------ Material provided

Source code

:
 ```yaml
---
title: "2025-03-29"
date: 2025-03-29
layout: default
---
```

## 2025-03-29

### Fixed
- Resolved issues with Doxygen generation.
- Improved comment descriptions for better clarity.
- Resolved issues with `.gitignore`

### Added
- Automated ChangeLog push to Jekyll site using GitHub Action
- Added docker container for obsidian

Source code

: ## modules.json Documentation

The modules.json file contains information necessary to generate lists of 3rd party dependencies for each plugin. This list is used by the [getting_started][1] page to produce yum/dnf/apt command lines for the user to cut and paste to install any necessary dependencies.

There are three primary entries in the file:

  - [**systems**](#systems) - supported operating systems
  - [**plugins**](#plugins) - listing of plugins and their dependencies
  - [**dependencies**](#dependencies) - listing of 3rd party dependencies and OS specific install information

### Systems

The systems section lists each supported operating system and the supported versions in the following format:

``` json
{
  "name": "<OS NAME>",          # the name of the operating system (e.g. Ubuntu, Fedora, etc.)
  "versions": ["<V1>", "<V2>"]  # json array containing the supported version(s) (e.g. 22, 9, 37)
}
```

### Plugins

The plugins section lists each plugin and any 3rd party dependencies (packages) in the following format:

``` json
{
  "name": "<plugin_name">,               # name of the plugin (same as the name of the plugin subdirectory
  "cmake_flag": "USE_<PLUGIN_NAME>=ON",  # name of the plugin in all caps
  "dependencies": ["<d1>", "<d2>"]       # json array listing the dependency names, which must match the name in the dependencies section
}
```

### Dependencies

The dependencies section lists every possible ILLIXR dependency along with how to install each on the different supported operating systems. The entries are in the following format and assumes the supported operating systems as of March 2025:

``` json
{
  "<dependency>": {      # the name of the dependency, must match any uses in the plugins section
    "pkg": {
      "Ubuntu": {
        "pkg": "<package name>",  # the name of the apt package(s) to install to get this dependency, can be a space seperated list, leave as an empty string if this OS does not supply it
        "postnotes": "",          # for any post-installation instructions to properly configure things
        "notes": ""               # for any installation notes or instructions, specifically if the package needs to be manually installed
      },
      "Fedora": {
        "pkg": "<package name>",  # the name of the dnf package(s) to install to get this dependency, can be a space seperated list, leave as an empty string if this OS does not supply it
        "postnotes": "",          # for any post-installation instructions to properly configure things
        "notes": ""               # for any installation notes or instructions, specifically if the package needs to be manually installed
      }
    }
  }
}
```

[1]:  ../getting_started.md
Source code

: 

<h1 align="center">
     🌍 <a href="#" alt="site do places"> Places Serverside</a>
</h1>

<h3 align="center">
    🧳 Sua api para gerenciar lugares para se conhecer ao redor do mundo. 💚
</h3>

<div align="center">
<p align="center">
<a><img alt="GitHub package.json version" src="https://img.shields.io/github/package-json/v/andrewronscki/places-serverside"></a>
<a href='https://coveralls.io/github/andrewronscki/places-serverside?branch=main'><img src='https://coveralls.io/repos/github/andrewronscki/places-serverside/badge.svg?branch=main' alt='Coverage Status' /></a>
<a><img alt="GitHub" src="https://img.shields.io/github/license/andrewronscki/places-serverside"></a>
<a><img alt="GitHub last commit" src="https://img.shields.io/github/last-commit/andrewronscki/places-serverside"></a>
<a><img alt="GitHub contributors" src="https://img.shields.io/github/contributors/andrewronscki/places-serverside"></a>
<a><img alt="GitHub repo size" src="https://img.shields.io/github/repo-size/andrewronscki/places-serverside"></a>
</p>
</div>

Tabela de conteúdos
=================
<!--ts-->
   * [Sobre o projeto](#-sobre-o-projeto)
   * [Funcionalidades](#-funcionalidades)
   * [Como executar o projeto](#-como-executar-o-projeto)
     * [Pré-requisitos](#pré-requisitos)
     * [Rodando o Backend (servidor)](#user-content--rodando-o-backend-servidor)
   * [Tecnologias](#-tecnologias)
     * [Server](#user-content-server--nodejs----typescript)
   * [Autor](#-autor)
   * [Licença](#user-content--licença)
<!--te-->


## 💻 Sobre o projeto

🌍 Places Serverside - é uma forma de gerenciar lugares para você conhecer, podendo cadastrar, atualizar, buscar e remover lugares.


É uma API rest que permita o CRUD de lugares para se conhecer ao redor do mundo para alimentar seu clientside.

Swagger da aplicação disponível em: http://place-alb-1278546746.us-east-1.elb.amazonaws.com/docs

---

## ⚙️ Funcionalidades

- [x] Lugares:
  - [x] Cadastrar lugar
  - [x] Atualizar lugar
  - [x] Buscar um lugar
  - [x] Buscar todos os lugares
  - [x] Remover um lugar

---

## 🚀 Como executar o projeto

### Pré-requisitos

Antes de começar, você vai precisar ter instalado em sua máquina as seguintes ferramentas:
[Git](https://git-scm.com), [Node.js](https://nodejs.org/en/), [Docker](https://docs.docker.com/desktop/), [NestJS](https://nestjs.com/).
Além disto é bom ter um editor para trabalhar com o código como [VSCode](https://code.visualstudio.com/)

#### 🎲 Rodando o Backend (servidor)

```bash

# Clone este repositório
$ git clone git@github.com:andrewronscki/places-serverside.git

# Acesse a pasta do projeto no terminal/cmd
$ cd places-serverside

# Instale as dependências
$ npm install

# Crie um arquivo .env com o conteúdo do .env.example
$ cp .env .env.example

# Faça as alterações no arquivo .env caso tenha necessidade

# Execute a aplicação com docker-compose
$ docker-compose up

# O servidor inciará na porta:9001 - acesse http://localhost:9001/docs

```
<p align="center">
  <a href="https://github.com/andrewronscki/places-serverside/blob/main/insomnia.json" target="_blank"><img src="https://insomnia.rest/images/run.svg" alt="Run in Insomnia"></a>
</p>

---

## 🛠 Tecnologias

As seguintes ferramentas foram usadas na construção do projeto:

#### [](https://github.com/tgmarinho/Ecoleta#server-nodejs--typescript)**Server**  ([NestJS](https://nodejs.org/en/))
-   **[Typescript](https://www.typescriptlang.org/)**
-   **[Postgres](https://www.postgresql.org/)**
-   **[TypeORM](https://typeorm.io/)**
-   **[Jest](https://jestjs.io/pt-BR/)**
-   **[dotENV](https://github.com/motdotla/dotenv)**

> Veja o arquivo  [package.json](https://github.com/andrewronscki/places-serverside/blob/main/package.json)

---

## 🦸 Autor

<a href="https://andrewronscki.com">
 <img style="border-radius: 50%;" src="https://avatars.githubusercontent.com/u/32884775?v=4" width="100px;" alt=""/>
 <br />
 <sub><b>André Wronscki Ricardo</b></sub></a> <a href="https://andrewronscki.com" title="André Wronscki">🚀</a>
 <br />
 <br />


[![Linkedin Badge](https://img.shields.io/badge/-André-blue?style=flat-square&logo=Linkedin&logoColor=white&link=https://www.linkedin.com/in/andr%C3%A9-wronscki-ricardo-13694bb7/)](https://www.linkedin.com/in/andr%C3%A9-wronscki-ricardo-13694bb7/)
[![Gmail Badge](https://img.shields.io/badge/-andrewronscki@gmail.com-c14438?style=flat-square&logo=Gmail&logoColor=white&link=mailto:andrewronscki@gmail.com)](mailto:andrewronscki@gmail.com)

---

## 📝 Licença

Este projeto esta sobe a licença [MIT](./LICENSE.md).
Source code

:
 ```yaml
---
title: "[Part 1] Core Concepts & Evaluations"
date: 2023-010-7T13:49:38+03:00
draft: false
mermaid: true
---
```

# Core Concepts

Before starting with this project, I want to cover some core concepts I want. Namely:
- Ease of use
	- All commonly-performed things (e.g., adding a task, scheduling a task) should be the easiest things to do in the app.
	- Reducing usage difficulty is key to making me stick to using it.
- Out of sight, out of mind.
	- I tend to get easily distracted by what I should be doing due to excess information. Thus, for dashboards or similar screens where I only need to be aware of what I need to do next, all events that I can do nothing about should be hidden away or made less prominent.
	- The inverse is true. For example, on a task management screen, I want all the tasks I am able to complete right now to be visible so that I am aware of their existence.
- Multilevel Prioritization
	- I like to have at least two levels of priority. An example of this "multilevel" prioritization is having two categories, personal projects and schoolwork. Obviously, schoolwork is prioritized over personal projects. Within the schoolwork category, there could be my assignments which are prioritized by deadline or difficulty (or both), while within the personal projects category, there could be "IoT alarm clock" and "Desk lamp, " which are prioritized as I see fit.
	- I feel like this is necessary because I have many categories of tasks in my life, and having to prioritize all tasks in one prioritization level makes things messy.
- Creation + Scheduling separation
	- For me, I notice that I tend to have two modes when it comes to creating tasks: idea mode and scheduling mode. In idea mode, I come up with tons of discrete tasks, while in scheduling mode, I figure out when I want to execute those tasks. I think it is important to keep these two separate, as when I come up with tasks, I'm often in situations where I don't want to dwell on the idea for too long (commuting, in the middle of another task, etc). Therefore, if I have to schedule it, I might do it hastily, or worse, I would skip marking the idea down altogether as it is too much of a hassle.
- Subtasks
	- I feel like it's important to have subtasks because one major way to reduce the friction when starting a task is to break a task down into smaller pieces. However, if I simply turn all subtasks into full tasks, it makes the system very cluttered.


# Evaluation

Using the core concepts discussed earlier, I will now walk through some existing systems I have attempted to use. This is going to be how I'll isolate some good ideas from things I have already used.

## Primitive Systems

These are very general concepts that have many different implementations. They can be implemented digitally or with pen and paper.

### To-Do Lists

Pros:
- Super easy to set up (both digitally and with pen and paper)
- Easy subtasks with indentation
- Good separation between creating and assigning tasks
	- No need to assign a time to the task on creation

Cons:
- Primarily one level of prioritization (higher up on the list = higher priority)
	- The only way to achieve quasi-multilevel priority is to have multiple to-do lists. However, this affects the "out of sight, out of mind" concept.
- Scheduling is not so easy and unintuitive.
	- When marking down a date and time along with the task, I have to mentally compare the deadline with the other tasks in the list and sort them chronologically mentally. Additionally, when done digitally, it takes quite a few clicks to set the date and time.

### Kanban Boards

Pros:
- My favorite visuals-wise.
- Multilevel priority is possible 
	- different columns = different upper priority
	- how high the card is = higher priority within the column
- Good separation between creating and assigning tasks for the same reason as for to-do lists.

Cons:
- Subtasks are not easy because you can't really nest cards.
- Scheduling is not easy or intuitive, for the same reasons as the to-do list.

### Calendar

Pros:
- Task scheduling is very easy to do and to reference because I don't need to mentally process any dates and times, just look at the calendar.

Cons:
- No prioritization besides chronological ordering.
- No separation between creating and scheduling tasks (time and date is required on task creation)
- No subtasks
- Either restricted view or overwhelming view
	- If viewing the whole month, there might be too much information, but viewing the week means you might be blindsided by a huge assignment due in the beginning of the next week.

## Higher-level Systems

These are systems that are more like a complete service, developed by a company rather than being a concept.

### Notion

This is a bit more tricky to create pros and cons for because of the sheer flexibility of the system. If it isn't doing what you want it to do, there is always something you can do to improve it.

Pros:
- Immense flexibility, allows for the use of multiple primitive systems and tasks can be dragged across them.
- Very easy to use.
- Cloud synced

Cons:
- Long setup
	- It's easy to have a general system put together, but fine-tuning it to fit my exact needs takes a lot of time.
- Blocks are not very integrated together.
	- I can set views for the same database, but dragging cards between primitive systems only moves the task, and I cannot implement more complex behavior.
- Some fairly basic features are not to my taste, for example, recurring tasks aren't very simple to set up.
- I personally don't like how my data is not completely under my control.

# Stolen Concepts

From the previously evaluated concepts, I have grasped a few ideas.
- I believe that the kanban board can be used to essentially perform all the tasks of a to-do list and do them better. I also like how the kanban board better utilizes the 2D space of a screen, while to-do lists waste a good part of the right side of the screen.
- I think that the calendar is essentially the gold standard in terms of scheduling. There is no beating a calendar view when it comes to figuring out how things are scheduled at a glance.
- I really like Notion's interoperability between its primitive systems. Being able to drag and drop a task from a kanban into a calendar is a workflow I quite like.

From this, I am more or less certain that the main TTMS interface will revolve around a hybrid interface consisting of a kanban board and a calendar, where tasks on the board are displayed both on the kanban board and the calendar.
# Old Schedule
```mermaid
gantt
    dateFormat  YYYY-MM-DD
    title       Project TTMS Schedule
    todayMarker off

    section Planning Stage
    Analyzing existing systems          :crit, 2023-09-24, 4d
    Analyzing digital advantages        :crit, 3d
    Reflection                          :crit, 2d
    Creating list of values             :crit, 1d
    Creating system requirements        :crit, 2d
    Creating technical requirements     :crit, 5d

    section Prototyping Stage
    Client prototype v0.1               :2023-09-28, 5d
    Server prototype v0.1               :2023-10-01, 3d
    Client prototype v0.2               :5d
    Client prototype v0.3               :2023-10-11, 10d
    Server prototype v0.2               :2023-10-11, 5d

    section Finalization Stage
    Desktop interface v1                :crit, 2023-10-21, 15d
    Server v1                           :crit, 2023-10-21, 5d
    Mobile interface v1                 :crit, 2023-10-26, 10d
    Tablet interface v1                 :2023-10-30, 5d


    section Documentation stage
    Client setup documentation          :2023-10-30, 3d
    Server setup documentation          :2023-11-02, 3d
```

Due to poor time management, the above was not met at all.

------------

# What the task requires:
Everything above from the line with "- Task scheduling" to the line with "- No subtasks", both included, must be repeated exactly, and nothing outside that range.

# Solution for this task:
- Task scheduling is very easy to do and to reference because I don't need to mentally process any dates and times, just look at the calendar.

Cons:
- No prioritization besides chronological ordering.
- No separation between creating and scheduling tasks (time and date is required on task creation)
- No subtasks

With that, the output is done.